Exercise instructions: Transcribe the records below word for word, beginning with the first line and stopping after the line that contains "Main function used"; pictures are not part of the copy.

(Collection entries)

-*-*-

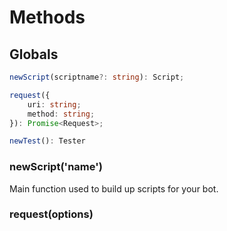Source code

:# Methods

## Globals
```typescript
newScript(scriptname?: string): Script;
```
```typescript
request({
    uri: string;
    method: string;
}): Promise<Request>;
```
```typescript
newTest(): Tester
```


### newScript('name')
Main function used to build up scripts for your bot.




### request(options)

-*-*-

Answer box:
Source code

:# Methods

## Globals
```typescript
newScript(scriptname?: string): Script;
```
```typescript
request({
    uri: string;
    method: string;
}): Promise<Request>;
```
```typescript
newTest(): Tester
```


### newScript('name')
Main function used to build up scripts for your bot.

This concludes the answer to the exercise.